AI SDLC Assessment Services

AI verändert den Software Engineering Lifecycle grundlegend. Tools wie GitHub Copilot, Cursor, Claude Code und ChatGPT sind in Entwickler-Workflows verankert. Die zentrale Frage für Engineering-Führungskräfte lautet nicht mehr, ob AI eingesetzt wird — sondern wo sie tatsächlich Produktivität und Qualität verbessert, und wo sie versteckte Risiken einführt: technische Schulden, Architekturlücken, reduzierte Testeffektivität und Compliance-Blindstellen.

Wir sind Ihr Partner, wenn es darum geht zu bewerten, wo AI Ihrem Software Engineering Lifecycle sinnvoll unterstützt — und wo sie Risiken hervorruft.


Die meisten Organisationen setzen AI-Tools ein, ohne deren Auswirkungen auf die gesamte Softwarequalität, Compliance-Situation oder Prozessintegrität systematisch zu bewerten. Gleichzeitig steigt der regulatorische Druck — der EU AI Act, CRA, die NIS2-Richtlinie, die DSGVO und branchenspezifische Standards schaffen Compliance-Anforderungen, die viele Organisationen noch nicht auf ihre AI-gestützten Softwareprozesse abgebildet haben.

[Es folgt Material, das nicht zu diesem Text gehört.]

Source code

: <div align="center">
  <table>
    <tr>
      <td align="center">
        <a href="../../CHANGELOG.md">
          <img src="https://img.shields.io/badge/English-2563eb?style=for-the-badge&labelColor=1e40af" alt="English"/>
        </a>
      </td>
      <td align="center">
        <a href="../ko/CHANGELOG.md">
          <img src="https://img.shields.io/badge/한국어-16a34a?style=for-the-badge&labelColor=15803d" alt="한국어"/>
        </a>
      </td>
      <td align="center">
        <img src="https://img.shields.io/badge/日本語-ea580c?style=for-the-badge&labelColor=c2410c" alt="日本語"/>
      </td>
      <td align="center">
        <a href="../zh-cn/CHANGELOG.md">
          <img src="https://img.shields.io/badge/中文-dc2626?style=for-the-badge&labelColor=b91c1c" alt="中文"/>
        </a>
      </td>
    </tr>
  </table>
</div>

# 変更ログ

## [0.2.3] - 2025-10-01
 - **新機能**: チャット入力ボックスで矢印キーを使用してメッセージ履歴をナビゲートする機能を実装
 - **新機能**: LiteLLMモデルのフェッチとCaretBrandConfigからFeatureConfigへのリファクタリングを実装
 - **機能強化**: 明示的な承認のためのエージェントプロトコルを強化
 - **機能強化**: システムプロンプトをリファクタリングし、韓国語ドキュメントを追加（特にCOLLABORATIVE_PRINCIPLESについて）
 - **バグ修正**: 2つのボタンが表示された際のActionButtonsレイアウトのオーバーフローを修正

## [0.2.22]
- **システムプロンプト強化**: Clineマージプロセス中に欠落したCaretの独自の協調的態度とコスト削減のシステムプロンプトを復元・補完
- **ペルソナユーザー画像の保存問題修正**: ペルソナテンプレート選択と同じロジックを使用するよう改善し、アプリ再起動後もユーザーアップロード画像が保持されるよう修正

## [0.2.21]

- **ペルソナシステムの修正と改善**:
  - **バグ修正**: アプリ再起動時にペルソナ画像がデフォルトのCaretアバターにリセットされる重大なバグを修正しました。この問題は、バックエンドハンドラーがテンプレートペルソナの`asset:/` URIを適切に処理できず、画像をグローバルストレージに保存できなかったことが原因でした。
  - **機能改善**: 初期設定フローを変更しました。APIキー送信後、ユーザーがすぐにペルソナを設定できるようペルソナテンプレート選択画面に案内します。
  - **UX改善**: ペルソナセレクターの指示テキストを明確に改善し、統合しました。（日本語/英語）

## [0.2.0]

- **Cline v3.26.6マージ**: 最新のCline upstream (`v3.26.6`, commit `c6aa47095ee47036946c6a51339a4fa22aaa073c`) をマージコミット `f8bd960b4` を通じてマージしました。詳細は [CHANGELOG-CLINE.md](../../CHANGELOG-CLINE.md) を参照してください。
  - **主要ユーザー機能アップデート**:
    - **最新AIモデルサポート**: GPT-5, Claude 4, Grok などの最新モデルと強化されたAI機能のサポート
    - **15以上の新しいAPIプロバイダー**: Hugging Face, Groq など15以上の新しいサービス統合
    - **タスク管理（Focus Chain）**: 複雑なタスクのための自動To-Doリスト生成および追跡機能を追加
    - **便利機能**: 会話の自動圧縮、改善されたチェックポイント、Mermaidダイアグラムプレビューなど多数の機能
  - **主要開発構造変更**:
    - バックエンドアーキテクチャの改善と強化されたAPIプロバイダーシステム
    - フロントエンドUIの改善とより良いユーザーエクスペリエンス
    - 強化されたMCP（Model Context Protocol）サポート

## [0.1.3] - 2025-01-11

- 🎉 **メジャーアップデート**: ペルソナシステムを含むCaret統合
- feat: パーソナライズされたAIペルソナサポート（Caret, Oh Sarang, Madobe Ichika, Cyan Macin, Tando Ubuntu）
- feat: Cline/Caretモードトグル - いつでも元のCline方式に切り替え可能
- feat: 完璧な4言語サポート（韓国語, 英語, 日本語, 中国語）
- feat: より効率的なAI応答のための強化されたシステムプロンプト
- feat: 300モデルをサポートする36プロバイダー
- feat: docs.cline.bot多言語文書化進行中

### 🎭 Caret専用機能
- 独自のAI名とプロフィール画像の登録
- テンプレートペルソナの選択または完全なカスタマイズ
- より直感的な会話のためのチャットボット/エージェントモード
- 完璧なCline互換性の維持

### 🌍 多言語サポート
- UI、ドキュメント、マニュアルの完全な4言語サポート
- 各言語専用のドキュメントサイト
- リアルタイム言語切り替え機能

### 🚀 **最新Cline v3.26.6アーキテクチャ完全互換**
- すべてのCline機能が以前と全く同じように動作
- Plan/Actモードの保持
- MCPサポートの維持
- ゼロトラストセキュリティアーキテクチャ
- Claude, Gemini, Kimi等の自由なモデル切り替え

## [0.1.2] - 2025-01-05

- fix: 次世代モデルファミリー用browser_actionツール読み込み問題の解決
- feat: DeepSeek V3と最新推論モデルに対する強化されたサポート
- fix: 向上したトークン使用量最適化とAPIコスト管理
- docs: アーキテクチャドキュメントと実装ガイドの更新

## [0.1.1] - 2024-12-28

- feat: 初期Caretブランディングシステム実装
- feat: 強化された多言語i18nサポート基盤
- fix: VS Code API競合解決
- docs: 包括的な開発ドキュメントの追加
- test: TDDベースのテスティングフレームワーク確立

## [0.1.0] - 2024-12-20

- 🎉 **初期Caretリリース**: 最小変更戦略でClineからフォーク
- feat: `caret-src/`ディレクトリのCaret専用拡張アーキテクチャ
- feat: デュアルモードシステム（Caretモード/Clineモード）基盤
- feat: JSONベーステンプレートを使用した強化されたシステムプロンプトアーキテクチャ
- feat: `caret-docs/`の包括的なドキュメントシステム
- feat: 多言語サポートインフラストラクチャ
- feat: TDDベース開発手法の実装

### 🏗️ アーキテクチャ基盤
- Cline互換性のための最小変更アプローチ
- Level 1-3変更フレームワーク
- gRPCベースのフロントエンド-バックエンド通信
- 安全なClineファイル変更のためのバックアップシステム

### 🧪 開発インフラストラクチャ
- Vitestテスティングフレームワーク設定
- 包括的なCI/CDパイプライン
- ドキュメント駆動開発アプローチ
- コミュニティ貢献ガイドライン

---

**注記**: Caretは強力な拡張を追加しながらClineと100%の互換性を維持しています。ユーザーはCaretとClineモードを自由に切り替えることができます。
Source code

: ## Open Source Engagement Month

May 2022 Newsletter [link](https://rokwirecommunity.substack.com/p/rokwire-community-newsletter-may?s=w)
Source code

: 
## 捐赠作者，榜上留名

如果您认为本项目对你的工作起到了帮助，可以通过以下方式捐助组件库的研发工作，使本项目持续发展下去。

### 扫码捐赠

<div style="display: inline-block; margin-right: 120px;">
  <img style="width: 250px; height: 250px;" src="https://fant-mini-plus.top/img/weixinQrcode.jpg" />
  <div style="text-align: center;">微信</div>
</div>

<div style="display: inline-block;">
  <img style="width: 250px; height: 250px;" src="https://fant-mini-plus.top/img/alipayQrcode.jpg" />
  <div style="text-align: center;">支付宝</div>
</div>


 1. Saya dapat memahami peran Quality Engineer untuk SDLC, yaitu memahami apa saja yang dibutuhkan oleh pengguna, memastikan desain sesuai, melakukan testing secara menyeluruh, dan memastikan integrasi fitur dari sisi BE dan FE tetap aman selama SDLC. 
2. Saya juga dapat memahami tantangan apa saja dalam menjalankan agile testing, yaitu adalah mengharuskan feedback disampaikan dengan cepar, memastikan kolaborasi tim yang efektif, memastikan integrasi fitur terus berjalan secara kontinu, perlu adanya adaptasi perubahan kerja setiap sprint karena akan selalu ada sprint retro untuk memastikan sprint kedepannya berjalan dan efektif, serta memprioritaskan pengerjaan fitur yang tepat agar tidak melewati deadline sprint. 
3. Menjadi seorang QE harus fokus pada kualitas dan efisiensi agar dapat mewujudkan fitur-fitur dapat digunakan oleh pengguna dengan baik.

Unser AI SDLC Assessment ist ein strukturiertes, herstellerneutrales Beratungsengagement, das AI-Chancen und -Risiken spezifisch entlang Ihres Software Engineering Lifecycles bewertet — von Requirements Engineering über Softwarearchitektur, Coding und Testing bis zum Übergang von AI-Piloten zu gesteuertem Produktiveinsatz. Der Service ist explizit als Assessment- und Empfehlungsservice positioniert, nicht als AI-Implementierungsservice. Wir analysieren Ihre Prozesse und empfehlen, wo AI sinnvoll eingesetzt werden sollte und wo nicht — mit der Fähigkeit, die Auswirkungen auf die gesamte Softwarequalität zu messen und zu steuern.

Unsere AI SDLC Services

02

AI-Chancen- & Risiko-Mapping

AI im Requirements Engineering: Bewertung von Chancen wie automatisierter Erhebungsunterstützung, Konsistenzprüfung und Traceability-Matrix-Generierung gegenüber Risiken wie halluzinierten Anforderungen, Verlust von Domänenkontext und Traceability-Lücken.

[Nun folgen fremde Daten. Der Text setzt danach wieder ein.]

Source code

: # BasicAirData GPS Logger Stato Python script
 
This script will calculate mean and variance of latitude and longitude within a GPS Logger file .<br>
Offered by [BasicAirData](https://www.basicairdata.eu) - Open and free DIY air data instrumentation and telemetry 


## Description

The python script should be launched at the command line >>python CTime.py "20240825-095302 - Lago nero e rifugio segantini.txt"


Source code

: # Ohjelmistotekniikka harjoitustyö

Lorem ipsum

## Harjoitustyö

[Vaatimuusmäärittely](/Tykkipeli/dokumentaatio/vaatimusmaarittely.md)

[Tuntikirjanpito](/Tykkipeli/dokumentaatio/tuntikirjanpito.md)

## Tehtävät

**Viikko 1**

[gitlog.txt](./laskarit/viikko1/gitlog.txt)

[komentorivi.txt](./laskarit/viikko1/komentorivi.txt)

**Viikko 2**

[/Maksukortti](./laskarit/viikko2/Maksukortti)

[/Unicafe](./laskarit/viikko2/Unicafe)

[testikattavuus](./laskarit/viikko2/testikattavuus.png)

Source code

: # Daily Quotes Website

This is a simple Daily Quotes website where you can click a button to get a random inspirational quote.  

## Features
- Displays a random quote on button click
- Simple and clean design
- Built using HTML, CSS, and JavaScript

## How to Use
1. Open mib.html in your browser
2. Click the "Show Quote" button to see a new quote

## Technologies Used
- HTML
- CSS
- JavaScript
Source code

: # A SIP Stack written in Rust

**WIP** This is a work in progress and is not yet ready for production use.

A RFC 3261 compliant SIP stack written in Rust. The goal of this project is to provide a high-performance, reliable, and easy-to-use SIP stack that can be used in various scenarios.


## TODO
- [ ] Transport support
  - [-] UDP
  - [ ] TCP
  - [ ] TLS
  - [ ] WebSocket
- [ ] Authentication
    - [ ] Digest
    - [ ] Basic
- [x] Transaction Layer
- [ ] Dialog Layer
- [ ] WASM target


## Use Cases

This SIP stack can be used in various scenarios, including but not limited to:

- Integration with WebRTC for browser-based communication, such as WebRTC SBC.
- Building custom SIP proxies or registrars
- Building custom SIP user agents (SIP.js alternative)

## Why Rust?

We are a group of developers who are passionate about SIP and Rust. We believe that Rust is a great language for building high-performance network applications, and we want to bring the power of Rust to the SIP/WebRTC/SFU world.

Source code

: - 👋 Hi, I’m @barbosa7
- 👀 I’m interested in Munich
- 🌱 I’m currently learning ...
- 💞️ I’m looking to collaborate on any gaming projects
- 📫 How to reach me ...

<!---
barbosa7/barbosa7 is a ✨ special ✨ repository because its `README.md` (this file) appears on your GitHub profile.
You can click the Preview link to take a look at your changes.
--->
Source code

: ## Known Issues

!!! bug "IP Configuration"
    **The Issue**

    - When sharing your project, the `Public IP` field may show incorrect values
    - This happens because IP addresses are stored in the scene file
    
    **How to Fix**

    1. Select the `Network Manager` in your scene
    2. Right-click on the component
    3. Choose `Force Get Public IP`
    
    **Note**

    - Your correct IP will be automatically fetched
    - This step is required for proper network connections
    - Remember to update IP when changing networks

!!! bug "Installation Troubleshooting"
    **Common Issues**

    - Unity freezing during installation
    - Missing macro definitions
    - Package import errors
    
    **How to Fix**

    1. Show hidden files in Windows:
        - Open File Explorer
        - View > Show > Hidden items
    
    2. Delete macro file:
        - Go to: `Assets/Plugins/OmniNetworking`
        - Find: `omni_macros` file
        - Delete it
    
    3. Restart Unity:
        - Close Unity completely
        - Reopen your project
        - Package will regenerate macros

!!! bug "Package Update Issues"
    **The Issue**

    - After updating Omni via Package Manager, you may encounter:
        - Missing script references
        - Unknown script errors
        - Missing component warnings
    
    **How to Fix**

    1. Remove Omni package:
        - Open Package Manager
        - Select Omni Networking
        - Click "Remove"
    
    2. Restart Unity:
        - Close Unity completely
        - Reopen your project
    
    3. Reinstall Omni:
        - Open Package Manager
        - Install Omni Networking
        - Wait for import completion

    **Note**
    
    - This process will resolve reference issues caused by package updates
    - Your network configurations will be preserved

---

AI für Softwarearchitektur & Coding:
Analyse von Architekturentscheidungs-Unterstützung, AI-gestütztem Code Review und technischer Schulden-Erkennung gegenüber Risiken wie oberflächlichen Architekturvorschlägen, Blindstellen bei nicht-funktionalen Anforderungen und nicht-wartbarem AI-generiertem Code.

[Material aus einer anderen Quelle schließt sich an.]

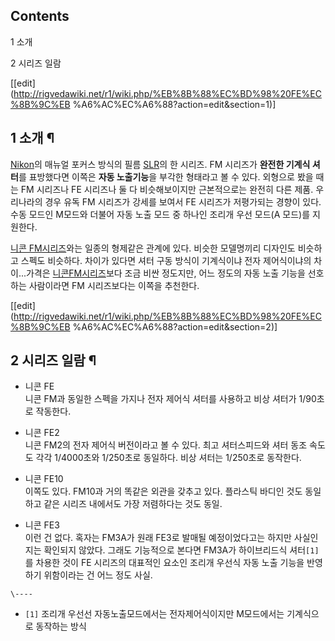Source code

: ## Contents

    

1 소개

2 시리즈 일람

[[edit](http://rigvedawiki.net/r1/wiki.php/%EB%8B%88%EC%BD%98%20FE%EC%8B%9C%EB
%A6%AC%EC%A6%88?action=edit&section=1)]

## 1 소개 ¶

[Nikon](Nikon.md)의 매뉴얼 포커스 방식의 필름 [SLR](SLR.md)의 한 시리즈. FM 시리즈가 **완전한
기계식 셔터**를 표방했다면 이쪽은 **자동 노출기능**을 부각한 형태라고 볼 수 있다. 외형으로 봤을 때는 FM 시리즈나 FE 시리즈나 둘
다 비슷해보이지만 근본적으로는 완전히 다른 제품. 우리나라의 경우 유독 FM 시리즈가 강세를 보여서 FE 시리즈가 저평가되는 경향이 있다.
수동 모드인 M모드와 더불어 자동 노출 모드 중 하나인 조리개 우선 모드(A 모드)를 지원한다.

  

[니콘 FM시리즈](%EB%8B%88%EC%BD%98%20FM%EC%8B%9C%EB%A6%AC%EC%A6%88.md)와는 일종의
형제같은 관계에 있다. 비슷한 모델명끼리 디자인도 비슷하고 스펙도 비슷하다. 차이가 있다면 셔터 구동 방식이 기계식이냐 전자 제어식이냐의
차이...가격은 [니콘FM시리즈](%EB%8B%88%EC%BD%98%20FM%EC%8B%9C%EB%A6%AC%EC%A6%88.md)보다 조금 비싼 정도지만,
어느 정도의 자동 노출 기능을 선호하는 사람이라면 FM 시리즈보다는 이쪽을 추천한다.

[[edit](http://rigvedawiki.net/r1/wiki.php/%EB%8B%88%EC%BD%98%20FE%EC%8B%9C%EB
%A6%AC%EC%A6%88?action=edit&section=2)]

## 2 시리즈 일람 ¶

  * 니콘 FE  
니콘 FM과 동일한 스펙을 가지나 전자 제어식 셔터를 사용하고 비상 셔터가 1/90초로 작동한다.

  * 니콘 FE2  
니콘 FM2의 전자 제어식 버전이라고 볼 수 있다. 최고 셔터스피드와 셔터 동조 속도도 각각 1/4000초와 1/250초로 동일하다. 비상
셔터는 1/250초로 동작한다.

  * 니콘 FE10  
이쪽도 있다. FM10과 거의 똑같은 외관을 갖추고 있다. 플라스틱 바디인 것도 동일하고 같은 시리즈 내에서도 가장 저렴하다는 것도 동일.

  * 니콘 FE3  
이런 건 없다. 혹자는 FM3A가 원래 FE3로 발매될 예정이었다고는 하지만 사실인지는 확인되지 않았다. 그래도 기능적으로 본다면 FM3A가
하이브리드식 셔터`[1]`를 차용한 것이 FE 시리즈의 대표적인 요소인 조리개 우선식 자동 노출 기능을 반영하기 위함이라는 건 어느 정도
사실.  

`\----`

  * `[1]` 조리개 우선선 자동노출모드에서는 전자제어식이지만 M모드에서는 기계식으로 동작하는 방식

AI im Testing & Testautomatisierung:
Untersuchung von AI-generierten Testfällen, Abdeckungsoptimierung und selbstheilender Testautomatisierung gegenüber Risiken wie falschem Abdeckungsgefühl, zirkulärer Qualität (AI testet AI-Code), reduziertem menschlichem Urteil und Testfälle-Aufblähung.

Über Piloten hinaus - AI-Skalierung in die Produktion:
Evaluierung von Pilot-Evaluierungs-Frameworks, Governance-Skalierung und AI-spezifischen KPIs gegenüber Risiken, dass Piloterfolg sich nicht in die Produktion überträgt, Governance-Lücken bei Skalierung und ungemessener technischer Schulden-Anreicherung.

03

Governance-Framework & Qualitätssteuerungsplan

AI-Nutzungsempfehlungen: Nutzungsgrenzen pro SDLC-Phase, Review-Anforderungen für AI-Tools und generierte Artefakte sowie Human-in-the-Loop-Prozesse.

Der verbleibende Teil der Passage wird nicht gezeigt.